# [YOUR INSTRUCTIONS]
Every line of the data that includes "only" should be copied out.

(Saved entries)
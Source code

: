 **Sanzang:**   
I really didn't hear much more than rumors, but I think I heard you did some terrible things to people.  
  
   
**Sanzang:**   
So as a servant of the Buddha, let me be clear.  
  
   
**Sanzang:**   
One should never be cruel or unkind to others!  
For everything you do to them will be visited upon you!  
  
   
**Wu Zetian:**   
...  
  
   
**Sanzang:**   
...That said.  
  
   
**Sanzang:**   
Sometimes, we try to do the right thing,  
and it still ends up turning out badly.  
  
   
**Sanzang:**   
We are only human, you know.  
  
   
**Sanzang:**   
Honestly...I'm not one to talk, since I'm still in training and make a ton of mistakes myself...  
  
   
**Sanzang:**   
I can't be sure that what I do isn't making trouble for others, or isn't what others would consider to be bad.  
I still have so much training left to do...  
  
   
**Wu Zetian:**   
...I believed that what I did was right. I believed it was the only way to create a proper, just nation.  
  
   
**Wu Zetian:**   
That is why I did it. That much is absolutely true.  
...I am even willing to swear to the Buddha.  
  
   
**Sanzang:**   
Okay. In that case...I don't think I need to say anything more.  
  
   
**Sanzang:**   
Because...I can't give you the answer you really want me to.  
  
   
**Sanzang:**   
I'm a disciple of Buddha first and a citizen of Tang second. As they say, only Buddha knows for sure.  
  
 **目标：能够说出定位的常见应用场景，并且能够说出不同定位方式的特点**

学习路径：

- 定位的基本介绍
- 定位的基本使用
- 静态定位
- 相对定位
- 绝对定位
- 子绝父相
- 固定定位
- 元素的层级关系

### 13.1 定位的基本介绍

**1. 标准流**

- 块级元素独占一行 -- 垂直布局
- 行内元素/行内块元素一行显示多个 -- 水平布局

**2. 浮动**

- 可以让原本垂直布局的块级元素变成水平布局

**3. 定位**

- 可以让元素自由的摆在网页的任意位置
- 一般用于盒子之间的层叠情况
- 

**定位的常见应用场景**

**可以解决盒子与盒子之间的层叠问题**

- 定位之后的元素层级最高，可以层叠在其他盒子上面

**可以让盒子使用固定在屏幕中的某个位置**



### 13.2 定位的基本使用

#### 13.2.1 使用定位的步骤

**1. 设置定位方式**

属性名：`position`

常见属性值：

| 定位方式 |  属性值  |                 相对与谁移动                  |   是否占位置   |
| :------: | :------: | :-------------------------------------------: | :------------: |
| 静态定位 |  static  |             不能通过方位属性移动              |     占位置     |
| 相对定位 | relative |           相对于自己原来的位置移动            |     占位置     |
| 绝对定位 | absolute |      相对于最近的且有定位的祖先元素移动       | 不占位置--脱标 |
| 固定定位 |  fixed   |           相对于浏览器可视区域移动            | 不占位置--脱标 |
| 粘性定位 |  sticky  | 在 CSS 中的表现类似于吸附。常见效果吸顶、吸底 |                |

# [YOUR SOLUTION]
We are only human, you know.  
...I believed that what I did was right. I believed it was the only way to create a proper, just nation.  
I'm a disciple of Buddha first and a citizen of Tang second. As they say, only Buddha knows for sure.  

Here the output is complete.